Saturday, March 07, 2020

Moving CS Education Online

Covid-19 is motivating schools all over the world to close. Many other schools are looking at options in case they have to close their facilities. My own school has been looking at options to try to continue teaching in the event the government askes us to close. This is far from a trivial decision. Sure there is a lot of online education going on. There are MOOCs and virtual schools and other on line options already. Moving an existing  program online in the middle of a semester is not the same as starting off online.

Doug Peterson took a good look at a lot of the issues on a blog post at It's not that simple. And there are plenty of things to consider. For one thing do all your students have broadband internet and a computer that can support the needs? And can the school’s networking infrastructure support all of the people accessing the system.

Beyond the problems common to all teaching there are problems particular to specific subjects. I don’t know how teachers will run art classes or physical education classes for example. Personally,, I’ve been thinking about how to teach computer science.

Lectures appear to be easy. Even demos are not bad. My school is looking at using Google Meet and that seems like it should work. Others have been suggesting Zoom which has both free and paid options. Paid looks like it would be required for most schools.  Microsoft is making Teams available to schools who need to close for free. I’ve recorded many of my presentations (PowerPoint is great for that) so I can use them as well. But lecture is a small part of my teaching.

My AP CS Principals course used curriculum which is all online already. So that is fairly easy though a lot of the pair work will be harder without students being in the same room. I suspect that they can do some coordination via texts messages and other apps that teens are already using for peer to peer communication. Lynn Langit has written a fairly detailed blog post (Remote Pair Programming) on how she works with interns she is mentoring online. Looks interesting.

One option that I have played with a bit is  Live Share which is available with VSCode and Visual Studio. This would allow pair programming of a sort. It would allow me to look at student code and make suggestions. It’s not going to be as seamless as moving from student to student in the classroom though.
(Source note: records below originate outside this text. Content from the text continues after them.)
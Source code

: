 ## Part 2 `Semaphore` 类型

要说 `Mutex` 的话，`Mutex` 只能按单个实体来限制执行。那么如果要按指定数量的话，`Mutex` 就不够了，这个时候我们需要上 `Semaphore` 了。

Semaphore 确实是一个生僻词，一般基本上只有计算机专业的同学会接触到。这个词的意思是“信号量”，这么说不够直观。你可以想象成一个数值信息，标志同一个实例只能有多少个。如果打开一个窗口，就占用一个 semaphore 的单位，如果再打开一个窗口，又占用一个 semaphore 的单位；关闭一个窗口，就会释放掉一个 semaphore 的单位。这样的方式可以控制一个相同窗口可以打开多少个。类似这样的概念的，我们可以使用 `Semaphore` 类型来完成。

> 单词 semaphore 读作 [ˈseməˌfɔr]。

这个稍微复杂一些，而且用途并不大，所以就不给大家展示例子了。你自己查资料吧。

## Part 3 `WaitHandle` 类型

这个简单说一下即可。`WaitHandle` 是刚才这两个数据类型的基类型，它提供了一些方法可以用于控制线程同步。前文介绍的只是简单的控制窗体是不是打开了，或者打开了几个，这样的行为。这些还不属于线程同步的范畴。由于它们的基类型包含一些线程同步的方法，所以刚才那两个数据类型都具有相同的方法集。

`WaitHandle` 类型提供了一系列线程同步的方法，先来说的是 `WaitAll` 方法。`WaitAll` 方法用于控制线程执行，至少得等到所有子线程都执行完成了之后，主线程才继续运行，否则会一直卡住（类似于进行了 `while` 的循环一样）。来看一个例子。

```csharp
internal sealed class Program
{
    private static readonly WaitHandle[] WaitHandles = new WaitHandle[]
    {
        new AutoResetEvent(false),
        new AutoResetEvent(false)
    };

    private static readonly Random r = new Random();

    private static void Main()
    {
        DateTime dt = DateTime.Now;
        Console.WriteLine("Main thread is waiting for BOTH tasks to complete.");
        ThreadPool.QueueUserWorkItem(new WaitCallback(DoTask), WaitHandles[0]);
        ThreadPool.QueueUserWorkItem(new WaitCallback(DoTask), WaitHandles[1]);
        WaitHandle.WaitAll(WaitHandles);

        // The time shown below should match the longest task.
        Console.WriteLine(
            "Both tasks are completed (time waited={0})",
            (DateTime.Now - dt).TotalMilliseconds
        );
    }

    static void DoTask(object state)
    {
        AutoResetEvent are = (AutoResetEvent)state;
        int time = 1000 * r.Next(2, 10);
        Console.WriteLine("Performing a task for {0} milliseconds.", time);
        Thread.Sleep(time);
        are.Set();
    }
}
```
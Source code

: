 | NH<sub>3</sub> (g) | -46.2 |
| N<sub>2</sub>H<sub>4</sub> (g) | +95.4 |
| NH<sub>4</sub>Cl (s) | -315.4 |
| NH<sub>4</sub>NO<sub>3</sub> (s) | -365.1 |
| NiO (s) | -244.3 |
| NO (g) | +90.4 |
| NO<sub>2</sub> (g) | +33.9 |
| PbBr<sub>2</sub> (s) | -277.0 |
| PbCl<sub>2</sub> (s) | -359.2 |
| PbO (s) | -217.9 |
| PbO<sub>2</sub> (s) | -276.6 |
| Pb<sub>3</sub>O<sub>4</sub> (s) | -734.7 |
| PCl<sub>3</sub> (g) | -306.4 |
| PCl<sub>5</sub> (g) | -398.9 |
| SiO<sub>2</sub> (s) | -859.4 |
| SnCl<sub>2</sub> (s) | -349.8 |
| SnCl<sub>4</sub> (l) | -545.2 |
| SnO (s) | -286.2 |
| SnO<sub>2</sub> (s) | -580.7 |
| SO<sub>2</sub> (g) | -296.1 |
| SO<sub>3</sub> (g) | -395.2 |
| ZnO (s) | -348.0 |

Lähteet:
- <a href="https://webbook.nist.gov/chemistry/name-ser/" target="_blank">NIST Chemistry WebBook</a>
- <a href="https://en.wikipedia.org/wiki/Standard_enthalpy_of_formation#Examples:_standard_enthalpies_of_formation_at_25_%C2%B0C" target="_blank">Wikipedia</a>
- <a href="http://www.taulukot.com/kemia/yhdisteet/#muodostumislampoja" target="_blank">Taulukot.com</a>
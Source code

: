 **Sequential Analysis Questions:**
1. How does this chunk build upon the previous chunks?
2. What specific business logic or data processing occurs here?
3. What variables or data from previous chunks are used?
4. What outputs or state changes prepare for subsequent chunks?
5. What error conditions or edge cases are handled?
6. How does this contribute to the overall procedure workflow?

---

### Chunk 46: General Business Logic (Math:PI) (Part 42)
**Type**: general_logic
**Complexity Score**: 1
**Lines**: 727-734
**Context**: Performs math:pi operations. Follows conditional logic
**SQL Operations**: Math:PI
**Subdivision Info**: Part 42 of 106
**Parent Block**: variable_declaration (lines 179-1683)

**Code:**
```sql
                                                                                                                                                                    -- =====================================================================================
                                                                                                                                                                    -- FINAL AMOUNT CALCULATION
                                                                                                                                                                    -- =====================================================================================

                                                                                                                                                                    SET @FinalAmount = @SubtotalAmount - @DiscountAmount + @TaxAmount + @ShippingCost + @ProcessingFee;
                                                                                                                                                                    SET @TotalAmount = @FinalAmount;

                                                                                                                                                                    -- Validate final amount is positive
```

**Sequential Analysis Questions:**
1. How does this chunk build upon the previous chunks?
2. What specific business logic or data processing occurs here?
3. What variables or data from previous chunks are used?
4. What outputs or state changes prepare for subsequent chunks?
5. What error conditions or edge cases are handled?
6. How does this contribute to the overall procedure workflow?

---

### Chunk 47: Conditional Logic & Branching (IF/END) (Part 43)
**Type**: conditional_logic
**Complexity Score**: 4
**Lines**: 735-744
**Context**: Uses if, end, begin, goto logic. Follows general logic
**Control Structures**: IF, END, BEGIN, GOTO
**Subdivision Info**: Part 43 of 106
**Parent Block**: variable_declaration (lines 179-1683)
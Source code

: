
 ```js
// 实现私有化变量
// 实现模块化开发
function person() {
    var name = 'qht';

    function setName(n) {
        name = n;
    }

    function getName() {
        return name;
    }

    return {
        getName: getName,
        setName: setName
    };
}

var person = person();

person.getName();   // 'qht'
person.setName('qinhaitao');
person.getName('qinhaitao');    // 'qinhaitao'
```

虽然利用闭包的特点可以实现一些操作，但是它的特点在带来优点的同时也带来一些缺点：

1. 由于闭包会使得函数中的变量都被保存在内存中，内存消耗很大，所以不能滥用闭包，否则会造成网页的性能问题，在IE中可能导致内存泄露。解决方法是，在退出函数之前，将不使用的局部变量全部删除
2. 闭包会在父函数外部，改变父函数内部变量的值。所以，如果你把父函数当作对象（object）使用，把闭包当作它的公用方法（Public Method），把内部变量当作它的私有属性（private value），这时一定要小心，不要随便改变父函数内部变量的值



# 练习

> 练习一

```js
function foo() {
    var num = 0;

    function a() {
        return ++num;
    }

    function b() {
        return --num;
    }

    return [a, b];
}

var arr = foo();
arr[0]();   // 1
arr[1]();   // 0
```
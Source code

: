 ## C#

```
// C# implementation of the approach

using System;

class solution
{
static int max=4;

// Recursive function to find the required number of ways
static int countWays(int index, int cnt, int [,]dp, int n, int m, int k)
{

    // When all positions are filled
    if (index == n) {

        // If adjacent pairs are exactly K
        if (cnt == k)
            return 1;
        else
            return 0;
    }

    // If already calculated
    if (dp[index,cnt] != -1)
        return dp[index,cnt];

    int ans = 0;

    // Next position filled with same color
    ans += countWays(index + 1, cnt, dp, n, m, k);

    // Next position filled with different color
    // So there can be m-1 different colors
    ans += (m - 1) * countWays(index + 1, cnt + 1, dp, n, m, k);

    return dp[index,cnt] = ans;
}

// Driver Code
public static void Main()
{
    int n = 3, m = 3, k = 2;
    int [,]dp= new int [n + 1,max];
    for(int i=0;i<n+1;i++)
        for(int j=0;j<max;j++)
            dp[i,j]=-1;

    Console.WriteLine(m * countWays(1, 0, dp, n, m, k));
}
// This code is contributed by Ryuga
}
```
While the software is free making sure students have appropriate computers. VS Code runs on Mac and Linux as well as Windows so that’s good. I’ve been using Visual Studio though so getting students up to speed on VS Code will take some work. I can see some support issues coming up if the switch is made without serious preparation.

Everything is possible but a switch mid semester looks to be rough.  I hope it doesn’t come to that.

1 comment:

Stephen Cerruti said...

Zoom had been offering free services for schools forced to close. Something to be aware of.

My son had played around with twitch streaming his programming. This is something I've thought about adding into my normal teaching and would be useful in an online situation.